Given data
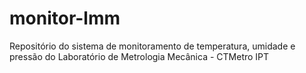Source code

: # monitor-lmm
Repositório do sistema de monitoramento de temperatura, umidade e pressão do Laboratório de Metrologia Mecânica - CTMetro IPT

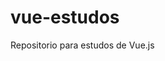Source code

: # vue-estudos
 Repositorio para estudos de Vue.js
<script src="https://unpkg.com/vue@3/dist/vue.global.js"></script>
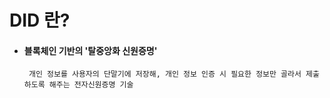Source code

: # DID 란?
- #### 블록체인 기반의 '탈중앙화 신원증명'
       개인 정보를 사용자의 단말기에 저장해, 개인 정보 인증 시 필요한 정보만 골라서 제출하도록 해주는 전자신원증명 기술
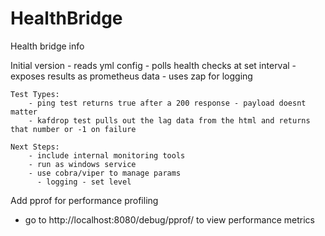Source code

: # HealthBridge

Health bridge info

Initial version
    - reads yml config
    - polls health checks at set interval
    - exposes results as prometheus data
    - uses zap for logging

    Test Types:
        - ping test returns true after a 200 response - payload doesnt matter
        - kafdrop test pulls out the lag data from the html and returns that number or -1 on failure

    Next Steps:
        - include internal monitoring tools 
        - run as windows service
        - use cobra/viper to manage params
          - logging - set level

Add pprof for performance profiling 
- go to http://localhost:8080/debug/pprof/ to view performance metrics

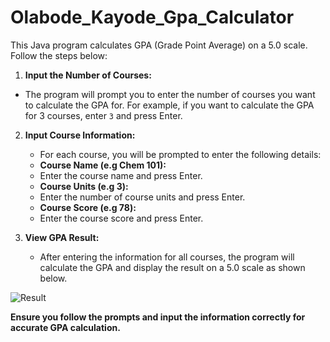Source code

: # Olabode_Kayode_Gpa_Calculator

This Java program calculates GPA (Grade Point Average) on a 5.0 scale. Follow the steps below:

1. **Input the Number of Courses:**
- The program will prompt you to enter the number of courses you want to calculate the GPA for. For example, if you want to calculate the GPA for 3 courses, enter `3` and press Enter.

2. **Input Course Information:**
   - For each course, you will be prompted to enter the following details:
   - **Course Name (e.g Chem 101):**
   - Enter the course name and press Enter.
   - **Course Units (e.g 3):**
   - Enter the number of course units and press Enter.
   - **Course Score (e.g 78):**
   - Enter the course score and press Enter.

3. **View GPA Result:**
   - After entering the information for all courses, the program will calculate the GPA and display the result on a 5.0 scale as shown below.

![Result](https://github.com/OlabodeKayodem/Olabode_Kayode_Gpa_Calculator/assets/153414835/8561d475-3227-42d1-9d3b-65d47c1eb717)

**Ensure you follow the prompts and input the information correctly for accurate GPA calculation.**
---
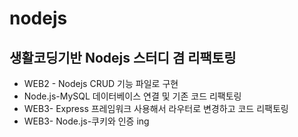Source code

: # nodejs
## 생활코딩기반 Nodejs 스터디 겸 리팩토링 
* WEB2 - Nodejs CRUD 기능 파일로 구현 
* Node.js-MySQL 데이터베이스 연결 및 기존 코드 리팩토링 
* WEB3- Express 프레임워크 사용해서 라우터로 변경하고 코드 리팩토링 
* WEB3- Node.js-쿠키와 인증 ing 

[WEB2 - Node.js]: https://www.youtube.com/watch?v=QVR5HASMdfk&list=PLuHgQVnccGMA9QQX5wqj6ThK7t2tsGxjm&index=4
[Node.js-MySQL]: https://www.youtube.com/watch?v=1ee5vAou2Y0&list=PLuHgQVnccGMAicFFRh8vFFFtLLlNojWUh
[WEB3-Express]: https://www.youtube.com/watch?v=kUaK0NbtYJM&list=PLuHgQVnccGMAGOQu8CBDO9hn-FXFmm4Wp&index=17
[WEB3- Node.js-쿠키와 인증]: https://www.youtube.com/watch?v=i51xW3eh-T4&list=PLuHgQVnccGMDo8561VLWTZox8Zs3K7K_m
==
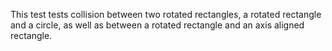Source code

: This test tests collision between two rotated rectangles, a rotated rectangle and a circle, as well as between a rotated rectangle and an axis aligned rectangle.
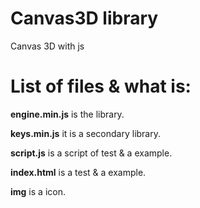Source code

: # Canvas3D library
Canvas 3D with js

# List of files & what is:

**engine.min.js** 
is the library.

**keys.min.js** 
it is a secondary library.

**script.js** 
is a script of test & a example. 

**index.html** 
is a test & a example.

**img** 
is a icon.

Assignment
When a line in the material above includes "returns", report that line by copying it.

Result of the exercise
        - ping test returns true after a 200 response - payload doesnt matter
        - kafdrop test pulls out the lag data from the html and returns that number or -1 on failure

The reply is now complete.